Die erste Nachricht über die Graue Presse stammt aus dem Jahr 1654. Aus ihr geht hervor, dass ein Hans Fichtner, Lohgerber zu Meißen, einen „Weinbergk, samt der Preßen daran Sörnewitzer Flur am Spaarholze unweit von der Elbe ... mit der Preßen und allen Zubehör“ für 900 Gulden erworben hat. Im Mai 1690 wurde der Weinberg von Johann Fichtner an seinen Schwieger­sohn Peter Zupfler verkauft. Wahrscheinlich blieb er nun in Familien­besitz bis ihn 1756 der Meißner Bürger und Lohgerber Johann Siegmund Züchner mit dem „dazu gehörigen Preß Hauße“ erwarb. 1789 trat seine Tochter das Erbe an. Als diese 1802 starb, ging der Berg in den Besitz des Johann Heinrich Heßen über, der Figuren­maler an der Porzellan­manufaktur war.


Postkarte aus den 30er Jahren

1839 wurde ein Christian Krause als Besitzer erwähnt und dreißig Jahre später eine Frau Charlotte Amelin verwitwete Wolf. Um 1910 wohnte in der Grauen Presse der Oberstleutnant von Hartmann, ein pensionierter sächsischer Offizier.
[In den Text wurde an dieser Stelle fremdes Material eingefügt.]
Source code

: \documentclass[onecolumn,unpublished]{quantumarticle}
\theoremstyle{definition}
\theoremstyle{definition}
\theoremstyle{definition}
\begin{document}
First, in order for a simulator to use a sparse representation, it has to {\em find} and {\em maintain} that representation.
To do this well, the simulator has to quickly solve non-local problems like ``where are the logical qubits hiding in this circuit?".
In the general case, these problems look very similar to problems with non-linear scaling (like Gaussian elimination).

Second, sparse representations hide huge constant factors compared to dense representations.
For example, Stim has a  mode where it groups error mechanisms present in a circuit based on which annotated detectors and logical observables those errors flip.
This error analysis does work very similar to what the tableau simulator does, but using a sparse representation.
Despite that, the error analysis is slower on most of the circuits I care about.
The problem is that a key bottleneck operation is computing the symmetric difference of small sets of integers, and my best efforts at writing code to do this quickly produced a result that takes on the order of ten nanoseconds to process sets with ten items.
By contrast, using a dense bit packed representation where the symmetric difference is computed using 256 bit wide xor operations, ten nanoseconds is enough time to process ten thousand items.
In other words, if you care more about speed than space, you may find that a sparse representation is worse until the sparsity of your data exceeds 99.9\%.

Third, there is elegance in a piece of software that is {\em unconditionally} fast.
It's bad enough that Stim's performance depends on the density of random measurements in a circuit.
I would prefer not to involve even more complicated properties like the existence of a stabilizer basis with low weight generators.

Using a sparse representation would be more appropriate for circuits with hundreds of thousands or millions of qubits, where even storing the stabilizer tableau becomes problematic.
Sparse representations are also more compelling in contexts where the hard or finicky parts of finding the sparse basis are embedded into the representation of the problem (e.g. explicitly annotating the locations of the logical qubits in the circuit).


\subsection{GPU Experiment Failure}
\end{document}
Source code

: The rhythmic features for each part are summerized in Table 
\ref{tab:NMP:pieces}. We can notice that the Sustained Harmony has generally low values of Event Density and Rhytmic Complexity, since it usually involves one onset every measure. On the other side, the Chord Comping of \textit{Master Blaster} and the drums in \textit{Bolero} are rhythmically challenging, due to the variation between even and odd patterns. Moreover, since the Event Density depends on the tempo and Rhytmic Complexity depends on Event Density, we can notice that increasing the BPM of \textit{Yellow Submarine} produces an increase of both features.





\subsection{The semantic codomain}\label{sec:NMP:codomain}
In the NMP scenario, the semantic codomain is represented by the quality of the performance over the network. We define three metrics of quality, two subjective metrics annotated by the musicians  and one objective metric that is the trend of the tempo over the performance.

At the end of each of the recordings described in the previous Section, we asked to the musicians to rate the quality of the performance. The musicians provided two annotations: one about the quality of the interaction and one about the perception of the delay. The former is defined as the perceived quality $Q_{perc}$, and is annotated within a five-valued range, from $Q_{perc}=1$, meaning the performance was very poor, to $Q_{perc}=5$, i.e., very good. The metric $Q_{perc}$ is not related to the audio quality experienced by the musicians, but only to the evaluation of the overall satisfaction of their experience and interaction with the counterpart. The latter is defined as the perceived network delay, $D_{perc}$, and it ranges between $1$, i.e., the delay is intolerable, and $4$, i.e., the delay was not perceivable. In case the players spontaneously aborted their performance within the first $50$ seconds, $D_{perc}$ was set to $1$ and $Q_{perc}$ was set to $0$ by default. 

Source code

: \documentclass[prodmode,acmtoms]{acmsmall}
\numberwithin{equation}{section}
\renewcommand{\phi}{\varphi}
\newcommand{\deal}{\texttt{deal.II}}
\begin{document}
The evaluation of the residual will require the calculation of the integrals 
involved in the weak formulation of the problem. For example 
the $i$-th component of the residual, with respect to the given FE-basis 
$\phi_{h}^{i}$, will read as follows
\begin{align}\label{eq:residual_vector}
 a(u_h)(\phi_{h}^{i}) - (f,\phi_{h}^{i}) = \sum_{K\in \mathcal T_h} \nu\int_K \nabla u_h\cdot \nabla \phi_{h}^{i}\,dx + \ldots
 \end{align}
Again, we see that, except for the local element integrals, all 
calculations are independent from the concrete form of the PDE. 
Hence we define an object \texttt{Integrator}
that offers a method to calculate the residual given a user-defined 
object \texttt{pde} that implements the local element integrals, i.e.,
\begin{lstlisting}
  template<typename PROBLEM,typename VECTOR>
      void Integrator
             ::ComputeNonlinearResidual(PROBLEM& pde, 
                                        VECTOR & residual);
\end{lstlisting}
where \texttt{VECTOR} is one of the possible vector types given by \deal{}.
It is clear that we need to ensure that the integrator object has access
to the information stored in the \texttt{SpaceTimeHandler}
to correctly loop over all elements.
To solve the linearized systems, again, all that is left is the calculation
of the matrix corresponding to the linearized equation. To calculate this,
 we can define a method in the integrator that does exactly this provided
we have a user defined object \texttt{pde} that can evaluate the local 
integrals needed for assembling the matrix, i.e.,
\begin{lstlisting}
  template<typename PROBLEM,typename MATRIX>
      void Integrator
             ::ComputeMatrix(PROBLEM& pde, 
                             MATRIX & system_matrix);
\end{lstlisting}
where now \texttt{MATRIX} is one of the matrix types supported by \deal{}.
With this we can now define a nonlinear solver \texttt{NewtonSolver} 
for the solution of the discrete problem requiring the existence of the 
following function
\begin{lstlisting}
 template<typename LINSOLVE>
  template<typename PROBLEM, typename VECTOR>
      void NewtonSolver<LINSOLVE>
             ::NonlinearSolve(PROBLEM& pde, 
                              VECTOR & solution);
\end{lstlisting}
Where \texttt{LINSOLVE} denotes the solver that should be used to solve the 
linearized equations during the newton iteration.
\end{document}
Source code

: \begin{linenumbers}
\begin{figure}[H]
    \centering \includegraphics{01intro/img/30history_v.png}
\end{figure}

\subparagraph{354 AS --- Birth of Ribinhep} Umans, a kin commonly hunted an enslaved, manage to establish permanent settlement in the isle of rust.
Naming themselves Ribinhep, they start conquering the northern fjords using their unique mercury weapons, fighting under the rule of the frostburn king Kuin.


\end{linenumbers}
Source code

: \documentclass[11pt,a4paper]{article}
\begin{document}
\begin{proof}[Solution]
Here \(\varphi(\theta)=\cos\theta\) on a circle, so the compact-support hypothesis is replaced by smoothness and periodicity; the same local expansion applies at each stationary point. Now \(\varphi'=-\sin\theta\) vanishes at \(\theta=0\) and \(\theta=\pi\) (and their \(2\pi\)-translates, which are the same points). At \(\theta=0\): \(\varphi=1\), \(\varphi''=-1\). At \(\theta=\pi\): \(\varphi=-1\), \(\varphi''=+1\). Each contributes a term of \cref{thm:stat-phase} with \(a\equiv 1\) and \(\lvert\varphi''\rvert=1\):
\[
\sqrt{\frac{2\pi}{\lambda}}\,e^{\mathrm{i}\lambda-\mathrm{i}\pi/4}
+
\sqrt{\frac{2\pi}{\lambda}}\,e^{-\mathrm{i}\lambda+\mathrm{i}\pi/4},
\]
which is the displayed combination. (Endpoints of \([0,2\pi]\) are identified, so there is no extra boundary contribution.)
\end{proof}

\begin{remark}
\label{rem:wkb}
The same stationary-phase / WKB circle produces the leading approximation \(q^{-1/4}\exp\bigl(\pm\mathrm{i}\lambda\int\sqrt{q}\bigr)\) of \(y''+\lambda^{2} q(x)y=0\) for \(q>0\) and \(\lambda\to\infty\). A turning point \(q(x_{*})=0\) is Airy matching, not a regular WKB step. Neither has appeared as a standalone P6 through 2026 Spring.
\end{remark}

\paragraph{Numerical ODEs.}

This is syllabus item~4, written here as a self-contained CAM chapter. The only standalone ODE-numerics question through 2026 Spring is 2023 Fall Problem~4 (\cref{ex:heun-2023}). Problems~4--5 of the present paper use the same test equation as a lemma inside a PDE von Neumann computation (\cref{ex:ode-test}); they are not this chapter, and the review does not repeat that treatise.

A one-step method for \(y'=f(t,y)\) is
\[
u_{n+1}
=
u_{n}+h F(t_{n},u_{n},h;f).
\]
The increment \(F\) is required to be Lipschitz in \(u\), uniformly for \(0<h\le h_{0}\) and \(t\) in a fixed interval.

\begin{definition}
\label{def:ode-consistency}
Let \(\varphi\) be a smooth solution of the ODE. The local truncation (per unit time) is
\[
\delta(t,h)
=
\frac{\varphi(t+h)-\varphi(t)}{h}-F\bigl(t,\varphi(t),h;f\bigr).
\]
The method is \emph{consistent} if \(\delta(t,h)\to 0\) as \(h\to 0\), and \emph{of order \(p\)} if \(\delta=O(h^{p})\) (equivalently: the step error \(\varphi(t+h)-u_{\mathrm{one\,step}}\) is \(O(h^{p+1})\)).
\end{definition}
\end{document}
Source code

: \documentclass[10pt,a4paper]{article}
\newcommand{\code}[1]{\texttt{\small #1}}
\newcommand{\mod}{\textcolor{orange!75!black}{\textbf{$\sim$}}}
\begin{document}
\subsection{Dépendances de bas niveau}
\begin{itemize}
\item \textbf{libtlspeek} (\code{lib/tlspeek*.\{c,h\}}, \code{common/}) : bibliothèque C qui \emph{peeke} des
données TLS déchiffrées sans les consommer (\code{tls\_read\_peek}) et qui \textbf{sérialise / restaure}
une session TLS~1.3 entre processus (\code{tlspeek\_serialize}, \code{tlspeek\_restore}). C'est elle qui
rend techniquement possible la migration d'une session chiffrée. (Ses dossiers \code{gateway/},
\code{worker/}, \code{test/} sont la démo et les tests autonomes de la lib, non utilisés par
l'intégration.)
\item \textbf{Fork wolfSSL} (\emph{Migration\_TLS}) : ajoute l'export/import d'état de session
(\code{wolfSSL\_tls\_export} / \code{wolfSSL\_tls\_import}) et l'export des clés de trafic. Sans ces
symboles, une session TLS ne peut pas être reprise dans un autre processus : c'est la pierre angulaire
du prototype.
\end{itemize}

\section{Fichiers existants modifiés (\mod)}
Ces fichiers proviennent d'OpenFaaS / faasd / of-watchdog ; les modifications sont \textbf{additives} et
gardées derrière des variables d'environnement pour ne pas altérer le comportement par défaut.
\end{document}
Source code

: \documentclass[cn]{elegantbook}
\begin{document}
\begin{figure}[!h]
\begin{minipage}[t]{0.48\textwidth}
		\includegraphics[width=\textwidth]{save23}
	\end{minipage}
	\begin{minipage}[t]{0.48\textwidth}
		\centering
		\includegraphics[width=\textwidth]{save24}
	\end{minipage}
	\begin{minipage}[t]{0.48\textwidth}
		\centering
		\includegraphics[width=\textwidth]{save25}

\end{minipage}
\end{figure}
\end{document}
Er verkaufte das gesamte Anwesen an Major Freude, der die Rote Presse bewohnte. Das Ehepaar Hartmann blieb bis zu seinem Tode 1932 und 1936 in der Grauen Presse wohnen. Nach 1945 wurde alles volks­eigen.

Heute steht das Gebäude Graue Presse zum Verkauf.

 

Winzerhaus oberhalb der Grauen Presse in den 20er Jahren   

© Text & Layout: Museum Karrasburg Coswig
(Ausstellung: "Wie die Rebe, so der Wein - Weinanbau im Coswiger Raum" 2002)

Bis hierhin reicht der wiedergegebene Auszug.